▶ [Data excerpts]:
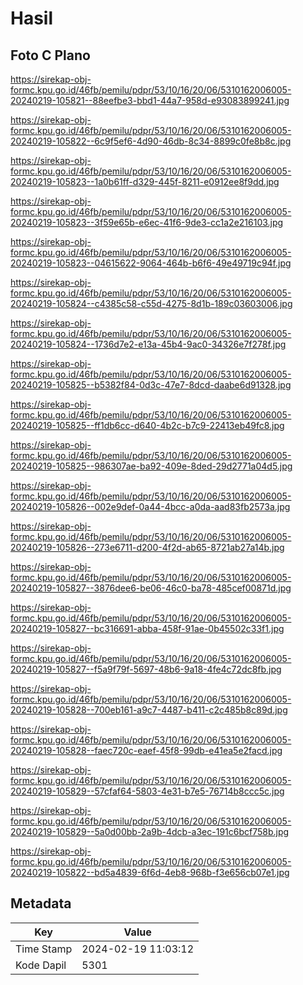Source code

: # Hasil

## Foto C Plano

https://sirekap-obj-formc.kpu.go.id/46fb/pemilu/pdpr/53/10/16/20/06/5310162006005-20240219-105821--88eefbe3-bbd1-44a7-958d-e93083899241.jpg

https://sirekap-obj-formc.kpu.go.id/46fb/pemilu/pdpr/53/10/16/20/06/5310162006005-20240219-105822--6c9f5ef6-4d90-46db-8c34-8899c0fe8b8c.jpg

https://sirekap-obj-formc.kpu.go.id/46fb/pemilu/pdpr/53/10/16/20/06/5310162006005-20240219-105823--1a0b61ff-d329-445f-8211-e0912ee8f9dd.jpg

https://sirekap-obj-formc.kpu.go.id/46fb/pemilu/pdpr/53/10/16/20/06/5310162006005-20240219-105823--3f59e65b-e6ec-41f6-9de3-cc1a2e216103.jpg

https://sirekap-obj-formc.kpu.go.id/46fb/pemilu/pdpr/53/10/16/20/06/5310162006005-20240219-105823--04615622-9064-464b-b6f6-49e49719c94f.jpg

https://sirekap-obj-formc.kpu.go.id/46fb/pemilu/pdpr/53/10/16/20/06/5310162006005-20240219-105824--c4385c58-c55d-4275-8d1b-189c03603006.jpg

https://sirekap-obj-formc.kpu.go.id/46fb/pemilu/pdpr/53/10/16/20/06/5310162006005-20240219-105824--1736d7e2-e13a-45b4-9ac0-34326e7f278f.jpg

https://sirekap-obj-formc.kpu.go.id/46fb/pemilu/pdpr/53/10/16/20/06/5310162006005-20240219-105825--b5382f84-0d3c-47e7-8dcd-daabe6d91328.jpg

https://sirekap-obj-formc.kpu.go.id/46fb/pemilu/pdpr/53/10/16/20/06/5310162006005-20240219-105825--ff1db6cc-d640-4b2c-b7c9-22413eb49fc8.jpg

https://sirekap-obj-formc.kpu.go.id/46fb/pemilu/pdpr/53/10/16/20/06/5310162006005-20240219-105825--986307ae-ba92-409e-8ded-29d2771a04d5.jpg

https://sirekap-obj-formc.kpu.go.id/46fb/pemilu/pdpr/53/10/16/20/06/5310162006005-20240219-105826--002e9def-0a44-4bcc-a0da-aad83fb2573a.jpg

https://sirekap-obj-formc.kpu.go.id/46fb/pemilu/pdpr/53/10/16/20/06/5310162006005-20240219-105826--273e6711-d200-4f2d-ab65-8721ab27a14b.jpg

https://sirekap-obj-formc.kpu.go.id/46fb/pemilu/pdpr/53/10/16/20/06/5310162006005-20240219-105827--3876dee6-be06-46c0-ba78-485cef00871d.jpg

https://sirekap-obj-formc.kpu.go.id/46fb/pemilu/pdpr/53/10/16/20/06/5310162006005-20240219-105827--bc316691-abba-458f-91ae-0b45502c33f1.jpg

https://sirekap-obj-formc.kpu.go.id/46fb/pemilu/pdpr/53/10/16/20/06/5310162006005-20240219-105827--f5a9f79f-5697-48b6-9a18-4fe4c72dc8fb.jpg

https://sirekap-obj-formc.kpu.go.id/46fb/pemilu/pdpr/53/10/16/20/06/5310162006005-20240219-105828--700eb161-a9c7-4487-b411-c2c485b8c89d.jpg

https://sirekap-obj-formc.kpu.go.id/46fb/pemilu/pdpr/53/10/16/20/06/5310162006005-20240219-105828--faec720c-eaef-45f8-99db-e41ea5e2facd.jpg

https://sirekap-obj-formc.kpu.go.id/46fb/pemilu/pdpr/53/10/16/20/06/5310162006005-20240219-105829--57cfaf64-5803-4e31-b7e5-76714b8ccc5c.jpg

https://sirekap-obj-formc.kpu.go.id/46fb/pemilu/pdpr/53/10/16/20/06/5310162006005-20240219-105829--5a0d00bb-2a9b-4dcb-a3ec-191c6bcf758b.jpg

https://sirekap-obj-formc.kpu.go.id/46fb/pemilu/pdpr/53/10/16/20/06/5310162006005-20240219-105822--bd5a4839-6f6d-4eb8-968b-f3e656cb07e1.jpg


## Metadata

| Key        | Value               |
| ---------- | ------------------- |
| Time Stamp | 2024-02-19 11:03:12 |
| Kode Dapil | 5301                |



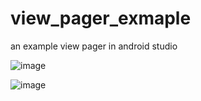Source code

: # view_pager_exmaple
an example view pager in android studio

![image](https://user-images.githubusercontent.com/45543047/155968255-f3a7c9ff-7e8a-43b4-b2a7-c608fdb80aad.png)

![image](https://user-images.githubusercontent.com/45543047/155968260-1422dc19-b1f9-4ab3-97d5-6701380308af.png)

▶ [Work instructions]: Give the entries again, exactly and in full, with no image included.

▶ [The answer]:
Source code

: # Hasil

## Foto C Plano

https://sirekap-obj-formc.kpu.go.id/46fb/pemilu/pdpr/53/10/16/20/06/5310162006005-20240219-105821--88eefbe3-bbd1-44a7-958d-e93083899241.jpg

https://sirekap-obj-formc.kpu.go.id/46fb/pemilu/pdpr/53/10/16/20/06/5310162006005-20240219-105822--6c9f5ef6-4d90-46db-8c34-8899c0fe8b8c.jpg

https://sirekap-obj-formc.kpu.go.id/46fb/pemilu/pdpr/53/10/16/20/06/5310162006005-20240219-105823--1a0b61ff-d329-445f-8211-e0912ee8f9dd.jpg

https://sirekap-obj-formc.kpu.go.id/46fb/pemilu/pdpr/53/10/16/20/06/5310162006005-20240219-105823--3f59e65b-e6ec-41f6-9de3-cc1a2e216103.jpg

https://sirekap-obj-formc.kpu.go.id/46fb/pemilu/pdpr/53/10/16/20/06/5310162006005-20240219-105823--04615622-9064-464b-b6f6-49e49719c94f.jpg

https://sirekap-obj-formc.kpu.go.id/46fb/pemilu/pdpr/53/10/16/20/06/5310162006005-20240219-105824--c4385c58-c55d-4275-8d1b-189c03603006.jpg

https://sirekap-obj-formc.kpu.go.id/46fb/pemilu/pdpr/53/10/16/20/06/5310162006005-20240219-105824--1736d7e2-e13a-45b4-9ac0-34326e7f278f.jpg

https://sirekap-obj-formc.kpu.go.id/46fb/pemilu/pdpr/53/10/16/20/06/5310162006005-20240219-105825--b5382f84-0d3c-47e7-8dcd-daabe6d91328.jpg

https://sirekap-obj-formc.kpu.go.id/46fb/pemilu/pdpr/53/10/16/20/06/5310162006005-20240219-105825--ff1db6cc-d640-4b2c-b7c9-22413eb49fc8.jpg

https://sirekap-obj-formc.kpu.go.id/46fb/pemilu/pdpr/53/10/16/20/06/5310162006005-20240219-105825--986307ae-ba92-409e-8ded-29d2771a04d5.jpg

https://sirekap-obj-formc.kpu.go.id/46fb/pemilu/pdpr/53/10/16/20/06/5310162006005-20240219-105826--002e9def-0a44-4bcc-a0da-aad83fb2573a.jpg

https://sirekap-obj-formc.kpu.go.id/46fb/pemilu/pdpr/53/10/16/20/06/5310162006005-20240219-105826--273e6711-d200-4f2d-ab65-8721ab27a14b.jpg

https://sirekap-obj-formc.kpu.go.id/46fb/pemilu/pdpr/53/10/16/20/06/5310162006005-20240219-105827--3876dee6-be06-46c0-ba78-485cef00871d.jpg

https://sirekap-obj-formc.kpu.go.id/46fb/pemilu/pdpr/53/10/16/20/06/5310162006005-20240219-105827--bc316691-abba-458f-91ae-0b45502c33f1.jpg

https://sirekap-obj-formc.kpu.go.id/46fb/pemilu/pdpr/53/10/16/20/06/5310162006005-20240219-105827--f5a9f79f-5697-48b6-9a18-4fe4c72dc8fb.jpg

https://sirekap-obj-formc.kpu.go.id/46fb/pemilu/pdpr/53/10/16/20/06/5310162006005-20240219-105828--700eb161-a9c7-4487-b411-c2c485b8c89d.jpg

https://sirekap-obj-formc.kpu.go.id/46fb/pemilu/pdpr/53/10/16/20/06/5310162006005-20240219-105828--faec720c-eaef-45f8-99db-e41ea5e2facd.jpg

https://sirekap-obj-formc.kpu.go.id/46fb/pemilu/pdpr/53/10/16/20/06/5310162006005-20240219-105829--57cfaf64-5803-4e31-b7e5-76714b8ccc5c.jpg

https://sirekap-obj-formc.kpu.go.id/46fb/pemilu/pdpr/53/10/16/20/06/5310162006005-20240219-105829--5a0d00bb-2a9b-4dcb-a3ec-191c6bcf758b.jpg

https://sirekap-obj-formc.kpu.go.id/46fb/pemilu/pdpr/53/10/16/20/06/5310162006005-20240219-105822--bd5a4839-6f6d-4eb8-968b-f3e656cb07e1.jpg


## Metadata

| Key        | Value               |
| ---------- | ------------------- |
| Time Stamp | 2024-02-19 11:03:12 |
| Kode Dapil | 5301                |



Source code

: # view_pager_exmaple
an example view pager in android studio

![image](https://user-images.githubusercontent.com/45543047/155968255-f3a7c9ff-7e8a-43b4-b2a7-c608fdb80aad.png)

![image](https://user-images.githubusercontent.com/45543047/155968260-1422dc19-b1f9-4ab3-97d5-6701380308af.png)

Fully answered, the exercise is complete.